Oligosaccharides expressed on cell surface and extracellular matrix glycoconjugates are potentially of crucial importance in determining many cell interactions. The complexity of cellular organisation of the brain and suggested involvement of N-glycosylation in neural development, make this an ideal system to study the potential role of glycosylation in tissue development, maintenance and function. Neural tissues are known to contain some highly unusual glycan structures but the structures expressed in neural tissue have not as yet been studied systematically. As a first initiative to assess the type of N-glycosylation occurring in neural tissue, we have characterised all of the major neutral N-linked oligosaccharides expressed in adult rat using a combination of matrix-assisted laser-desorption ionisation mass spectrometry, exoglycosidase sequencing combined with normal-phase HPLC, and two-dimensional HPLC mapping. Oligomannosidic glycans, Man(9-5)GlcNAc2, constituted approximately 15% of the total brain N-glycan pool.

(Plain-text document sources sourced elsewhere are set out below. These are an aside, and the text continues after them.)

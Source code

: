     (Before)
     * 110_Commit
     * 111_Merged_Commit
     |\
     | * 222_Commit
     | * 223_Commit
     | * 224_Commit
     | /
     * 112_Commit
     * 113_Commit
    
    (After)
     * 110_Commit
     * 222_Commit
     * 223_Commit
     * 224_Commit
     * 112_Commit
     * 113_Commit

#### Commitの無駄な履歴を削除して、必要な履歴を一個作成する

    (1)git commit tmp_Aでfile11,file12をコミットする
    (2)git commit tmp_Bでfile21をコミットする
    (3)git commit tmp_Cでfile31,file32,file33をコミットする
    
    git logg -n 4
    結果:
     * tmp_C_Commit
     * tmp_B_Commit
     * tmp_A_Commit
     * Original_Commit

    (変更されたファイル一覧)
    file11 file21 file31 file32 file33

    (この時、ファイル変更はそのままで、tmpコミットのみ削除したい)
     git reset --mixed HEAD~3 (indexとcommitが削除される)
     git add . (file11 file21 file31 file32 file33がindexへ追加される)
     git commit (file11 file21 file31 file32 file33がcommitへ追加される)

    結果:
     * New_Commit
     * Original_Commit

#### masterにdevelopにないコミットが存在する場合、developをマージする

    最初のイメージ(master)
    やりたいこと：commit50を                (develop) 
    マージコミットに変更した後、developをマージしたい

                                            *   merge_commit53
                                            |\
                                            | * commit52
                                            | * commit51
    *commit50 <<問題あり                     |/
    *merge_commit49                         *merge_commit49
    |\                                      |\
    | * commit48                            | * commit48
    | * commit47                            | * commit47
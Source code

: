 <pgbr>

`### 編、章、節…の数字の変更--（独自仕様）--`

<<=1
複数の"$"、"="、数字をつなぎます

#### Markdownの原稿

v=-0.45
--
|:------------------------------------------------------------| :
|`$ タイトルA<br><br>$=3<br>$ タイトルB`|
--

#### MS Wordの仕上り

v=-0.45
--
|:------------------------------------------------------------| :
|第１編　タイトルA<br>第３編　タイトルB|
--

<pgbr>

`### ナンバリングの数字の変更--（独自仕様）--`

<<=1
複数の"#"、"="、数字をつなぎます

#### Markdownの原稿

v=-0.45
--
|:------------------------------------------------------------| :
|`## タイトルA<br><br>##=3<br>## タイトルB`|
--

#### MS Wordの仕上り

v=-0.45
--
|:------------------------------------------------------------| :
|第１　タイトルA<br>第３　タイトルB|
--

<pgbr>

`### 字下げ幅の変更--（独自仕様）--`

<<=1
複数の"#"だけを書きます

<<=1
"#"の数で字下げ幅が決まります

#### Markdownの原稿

The other neutral N-glycan components consisted of a series of diantennary structures (6.5%), (2,6)-branched triantennary glycans (1%) and hybrid structures (3%). Both the complex and hybrid N-glycans were characterised by the presence of outer-arm alpha(1,3)-fucosylation (forming the Lewis[x] determinant), alpha(1,6)-core fucosylation and a bisecting GlcNAc residue. Some of these are unusual or novel structures not having been reported elsewhere. A large proportion of the diantennary N-glycans either lacked Gal residues entirely or were unsubstituted on one Man residue of the trimannosyl core, notably the Man alpha(1,3)-arm. This isomeric form is indicative of the action of a novel beta-hexosaminidase activity and suggests a modification in the classical biosynthetic pathway for N-linked oligosaccharides. Furthermore, expression of large amounts of oligomannosidic glycans is not usually associated with tissue glycoproteins and suggests a possible involvement of these structures in neural cell interactions.